Real Recipes From Real Home Cooks ®

spinach-pesto pasta toss

(1 rating)
Recipe by
Ronda Krouch
Riverside, WY

It a great change from regular salad.

(1 rating)
yield 4 serving(s)
prep time 5 Min
cook time 25 Min

Ingredients For spinach-pesto pasta toss

  • 6 oz
    spaghetti
  • 1/2 c
    packed fresh basil
  • 1/2 c
    packed baby spinach
  • 2 Tbsp
    chopped walnuts
  • 1 Tbsp
    greated parmesan cheese
  • 1 clove
    garlic
  • 1/4 c
    chopped onions
  • 1 md
    red pepper seeded and sliced
  • 1 pkg
    9oz hollandaise sauce mix, like knorr
  • 1 c
    nonfat milk
  • 1 c
    cubed leftover roasted chicken

How To Make spinach-pesto pasta toss

  • 1
    Cook spaghetti according to package directions.

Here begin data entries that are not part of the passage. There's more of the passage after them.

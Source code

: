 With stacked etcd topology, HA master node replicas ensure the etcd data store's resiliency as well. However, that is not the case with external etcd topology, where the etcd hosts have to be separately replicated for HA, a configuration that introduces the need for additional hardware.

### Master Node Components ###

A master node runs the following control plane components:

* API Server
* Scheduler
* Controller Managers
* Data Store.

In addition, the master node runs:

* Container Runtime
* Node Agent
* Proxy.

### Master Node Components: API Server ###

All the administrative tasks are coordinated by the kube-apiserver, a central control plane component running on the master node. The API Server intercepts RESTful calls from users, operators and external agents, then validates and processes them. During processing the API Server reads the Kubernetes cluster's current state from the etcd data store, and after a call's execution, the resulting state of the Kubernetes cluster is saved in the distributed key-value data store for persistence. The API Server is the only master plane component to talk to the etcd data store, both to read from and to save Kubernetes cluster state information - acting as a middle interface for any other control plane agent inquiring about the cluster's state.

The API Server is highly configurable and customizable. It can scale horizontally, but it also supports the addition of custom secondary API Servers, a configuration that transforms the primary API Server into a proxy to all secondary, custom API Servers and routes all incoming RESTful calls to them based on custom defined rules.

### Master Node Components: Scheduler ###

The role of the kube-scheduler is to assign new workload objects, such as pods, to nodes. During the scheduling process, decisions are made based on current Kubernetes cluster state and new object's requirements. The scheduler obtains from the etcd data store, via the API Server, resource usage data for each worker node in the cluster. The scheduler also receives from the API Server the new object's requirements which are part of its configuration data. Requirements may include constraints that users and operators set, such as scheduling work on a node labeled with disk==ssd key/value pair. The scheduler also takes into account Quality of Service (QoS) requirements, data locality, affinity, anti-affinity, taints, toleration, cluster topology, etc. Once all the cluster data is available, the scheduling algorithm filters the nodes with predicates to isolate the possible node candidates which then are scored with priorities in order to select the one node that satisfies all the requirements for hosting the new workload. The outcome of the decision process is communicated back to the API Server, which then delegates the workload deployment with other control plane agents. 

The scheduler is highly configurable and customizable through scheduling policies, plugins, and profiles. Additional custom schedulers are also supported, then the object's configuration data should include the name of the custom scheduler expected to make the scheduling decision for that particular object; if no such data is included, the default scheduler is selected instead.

Drain and set aside. Meanwhile, in food processor, pulse basil, baby spinach, chopped walnuts, Parmesan cheese, garlic and 2 tbsp. warm water 2 min. or until smooth. Season with salt and black pepper, if desired.
  • 2
    In skillet coated with nonstick cooking spray over medium heat, cook onions and peppers 3 min. or until tender, stirring often. Add hollandaise mix and milk. Bring to boil; cook 1 min. more or until slightly thickened, stirring occasionally.
  • 3
    Add spinach mixture, chicken and cooked pasta; toss to coat. Cook 1 min. or until heated through.